| The problem |
Every line of the following records that includes "right" should be copied.

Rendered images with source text

━━━━━━━━━━━━━━━━━━━━━━━━━━━━━━

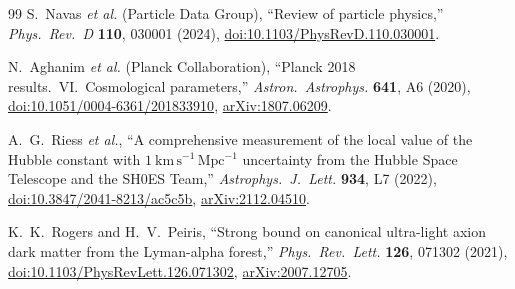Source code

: \documentclass[reprint,amsmath,amssymb,aps,prd,longbibliography,floatfix]{revtex4-2}
\begin{document}
\begin{thebibliography}{99}
S.~Navas \emph{et al.} (Particle Data Group),
``Review of particle physics,''
\emph{Phys.~Rev.~D} \textbf{110}, 030001 (2024),
\href{https://doi.org/10.1103/PhysRevD.110.030001}{doi:10.1103/PhysRevD.110.030001}.

N.~Aghanim \emph{et al.} (Planck Collaboration),
``Planck 2018 results.~VI.~Cosmological parameters,''
\emph{Astron.~Astrophys.} \textbf{641}, A6 (2020),
\href{https://doi.org/10.1051/0004-6361/201833910}{doi:10.1051/0004-6361/201833910},
\href{https://arxiv.org/abs/1807.06209}{arXiv:1807.06209}.

A.~G.~Riess \emph{et al.},
``A comprehensive measurement of the local value of the Hubble constant
with $1~\mathrm{km\,s^{-1}\,Mpc^{-1}}$ uncertainty from the Hubble Space
Telescope and the SH0ES Team,''
\emph{Astrophys.~J.~Lett.} \textbf{934}, L7 (2022),
\href{https://doi.org/10.3847/2041-8213/ac5c5b}{doi:10.3847/2041-8213/ac5c5b},
\href{https://arxiv.org/abs/2112.04510}{arXiv:2112.04510}.

K.~K.~Rogers and H.~V.~Peiris,
``Strong bound on canonical ultra-light axion dark matter from the
Lyman-alpha forest,''
\emph{Phys.~Rev.~Lett.} \textbf{126}, 071302 (2021),
\href{https://doi.org/10.1103/PhysRevLett.126.071302}{doi:10.1103/PhysRevLett.126.071302},
\href{https://arxiv.org/abs/2007.12705}{arXiv:2007.12705}.

\end{thebibliography}
\end{document}
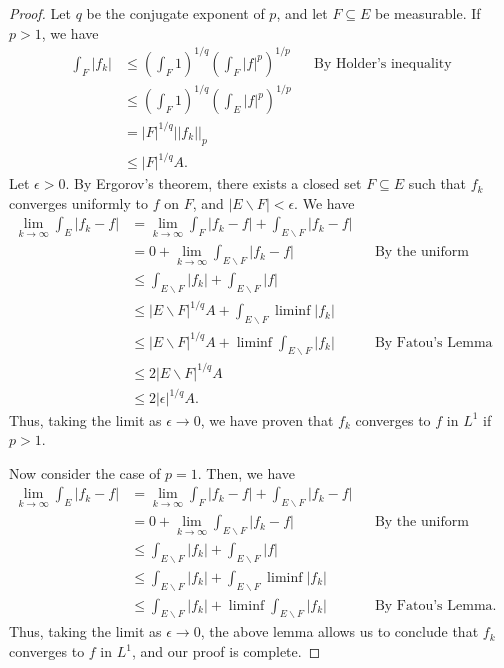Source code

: \documentclass[10pt,a4paper]{article}
\theoremstyle{theorem}
\theoremstyle{definition}
\begin{document}
\begin{proof}
Let $q$ be the conjugate exponent of $p$, and let $F \subseteq E$ be measurable. If $p > 1$, we have
\begin{align*}
\int_F |f_k| &\leq \left( \int_F 1 \right)^{1/q} \left( \int_F |f|^p \right)^{1/p} &&\text{By Holder's inequality}\\
&\leq \left( \int_F 1 \right)^{1/q} \left( \int_E |f|^p \right)^{1/p}\\
&= |F|^{1/q} ||f_k||_p\\
&\leq |F|^{1/q} A.
\end{align*}
Let $\epsilon > 0$. By Ergorov's theorem, there exists a closed set $F \subseteq E$ such that $f_k$ converges uniformly to $f$ on $F$, and $|E \backslash F| < \epsilon$. We have
\begin{align*}
\lim_{k \to \infty} \int_E |f_k - f| &= \lim_{k \to \infty} \int_{F} |f_k - f| + \int_{E \backslash F} |f_k - f|\\
&= 0 + \lim_{k \to \infty} \int_{E \backslash F} |f_k - f| &&\text{By the uniform convergence theorem}\\
&\leq \int_{E \backslash F} |f_k| + \int_{E \backslash F} |f|\\
&\leq |E \backslash F|^{1/q} A + \int_{E \backslash F} \liminf |f_k|\\
&\leq |E \backslash F|^{1/q} A + \liminf \int_{E \backslash F} |f_k| &&\text{By Fatou's Lemma}\\
&\leq 2 |E \backslash F|^{1/q} A\\
&\leq 2|\epsilon|^{1/q} A.
\end{align*}
Thus, taking the limit as $\epsilon \to 0$, we have proven that $f_k$ converges to $f$ in $L^1$ if $p > 1$.

Now consider the case of $p = 1$. Then, we have
\begin{align*}
\lim_{k \to \infty} \int_E |f_k - f| &= \lim_{k \to \infty} \int_{F} |f_k - f| + \int_{E \backslash F} |f_k - f|\\
&= 0 + \lim_{k \to \infty} \int_{E \backslash F} |f_k - f| &&\text{By the uniform convergence theorem}\\
&\leq \int_{E \backslash F} |f_k| + \int_{E \backslash F} |f|\\
&\leq \int_{E \backslash F} |f_k| + \int_{E \backslash F} \liminf |f_k|\\
&\leq \int_{E \backslash F} |f_k| + \liminf \int_{E \backslash F} |f_k| &&\text{By Fatou's Lemma}.
\end{align*}
Thus, taking the limit as $\epsilon \to 0$, the above lemma allows us to conclude that $f_k$ converges to $f$ in $L^1$, and our proof is complete.
\end{proof}
\end{document}
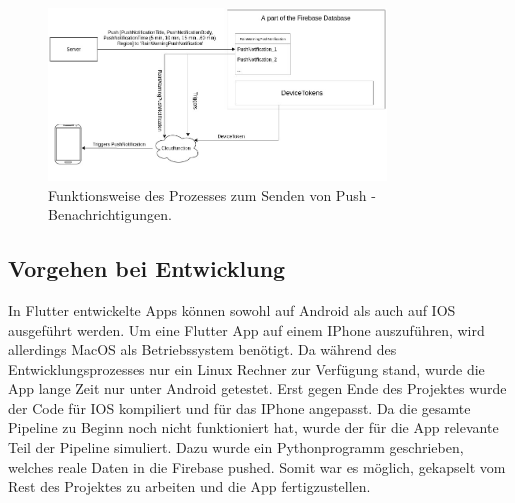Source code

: \begin{figure}[H]
 \centering
 \includegraphics[width=0.8\textwidth,angle=0]{abb/PushNotificationArchitecture}
 \caption[Funktionsweise von Pushbenachrichtigungen]{Funktionsweise des Prozesses zum Senden von Push - Benachrichtigungen.}
\label{fig:funktionsweise_pushnachrichten_senden}
\end{figure}

\subsection{Vorgehen bei Entwicklung}
In Flutter entwickelte Apps können sowohl auf Android als auch auf IOS ausgeführt werden. 
Um eine Flutter App auf einem IPhone auszuführen, wird allerdings MacOS als Betriebssystem benötigt. 
Da während des Entwicklungsprozesses nur ein Linux Rechner zur Verfügung stand, wurde die App lange Zeit nur unter
Android getestet. 
Erst gegen Ende des Projektes wurde der Code für IOS kompiliert und für das IPhone angepasst.  
Da die gesamte Pipeline zu Beginn noch nicht funktioniert hat, wurde der für die App relevante Teil der Pipeline simuliert.
Dazu wurde ein Pythonprogramm geschrieben, welches reale Daten in die Firebase pushed. 
Somit war es möglich, gekapselt vom Rest des Projektes zu arbeiten und die App fertigzustellen.


    

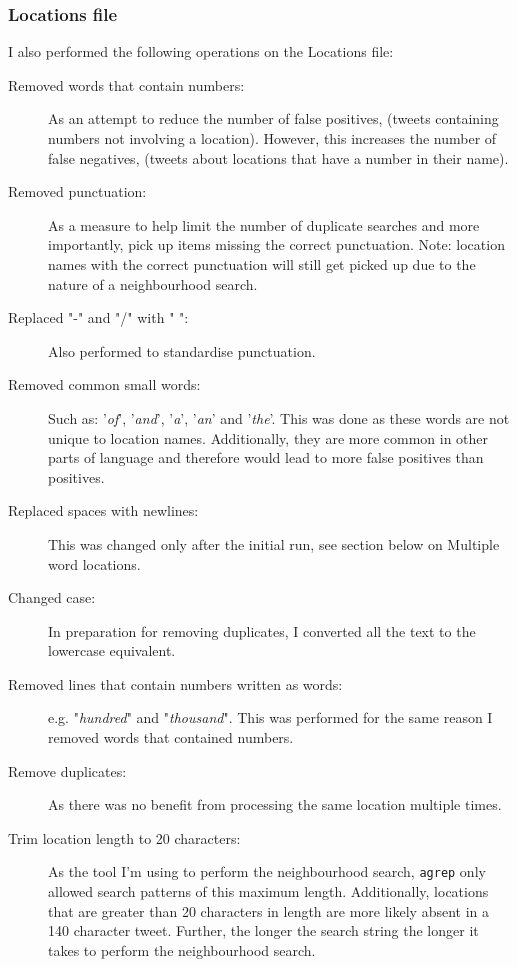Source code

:\documentclass[a4paper]{article}
\begin{document}
\subsubsection{Locations file}
I also performed the following operations on the Locations file:
\begin{description}
  \item[Removed words that contain numbers:] As an attempt to reduce the number of false positives, (tweets containing numbers not involving a location). However, this increases the number of false negatives, (tweets about locations that have a number in their name).
  \item[Removed punctuation:] As a measure to help limit the number of duplicate searches and more importantly, pick up items missing the correct punctuation. Note: location names with the correct punctuation will still get picked up due to the nature of a neighbourhood search.
  \item[Replaced "-" and "/" with " ":] Also performed to standardise punctuation.
  \item[Removed common small words:] Such as: '\textit{of}', '\textit{and}', '\textit{a}', '\textit{an}' and '\textit{the}'. This was done as these words are not unique to location names. Additionally, they are more common in other parts of language and therefore would lead to more false positives than positives.
  \item[Replaced spaces with newlines:] This was changed only after the initial run, see section below on Multiple word locations.
  \item[Changed case:] In preparation for removing duplicates, I converted all the text to the lowercase equivalent.
  \item[Removed lines that contain numbers written as words:] e.g. "\textit{hundred}" and "\textit{thousand}". This was performed for the same reason I removed words that contained numbers.
  \item[Remove duplicates:] As there was no benefit from processing the same location multiple times.
  \item[Trim location length to 20 characters:] As the tool I'm using to perform the neighbourhood search, \texttt{agrep} only allowed search patterns of this maximum length. Additionally, locations that are greater than 20 characters in length are more likely absent in a 140 character tweet. Further, the longer the search string the longer it takes to perform the neighbourhood search.
\end{description}
\end{document}
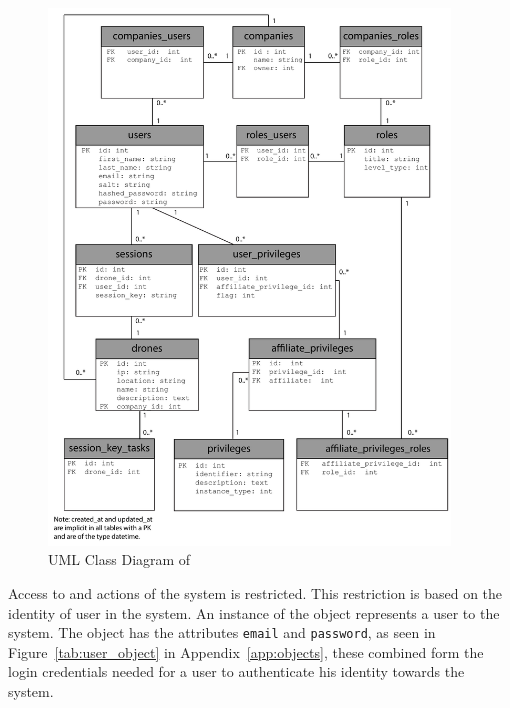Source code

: \begin{figure}[htb]
    \centering
    \includegraphics[width=0.95\textwidth]{gfx/UML_model.pdf}
    \caption{UML Class Diagram of \projectname{}}
    \label{fig:UML_class_diagram}
\end{figure}


Access to and actions of the system is restricted.
This restriction is based on the identity of user in the system.
An instance of the  object represents a user to the system.
The  object has the attributes \verb+email+ and \verb+password+, as seen in Figure~\ref{tab:user_object} in Appendix~\ref{app:objects}, these combined form the login credentials needed for a user to authenticate his identity towards the system. \\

━━━━━━━━━━━━━━━━━━━━━━━━━━━━━━

| Written response |
\int_F |f_k| &\leq \left( \int_F 1 \right)^{1/q} \left( \int_F |f|^p \right)^{1/p} &&\text{By Holder's inequality}\\
&\leq \left( \int_F 1 \right)^{1/q} \left( \int_E |f|^p \right)^{1/p}\\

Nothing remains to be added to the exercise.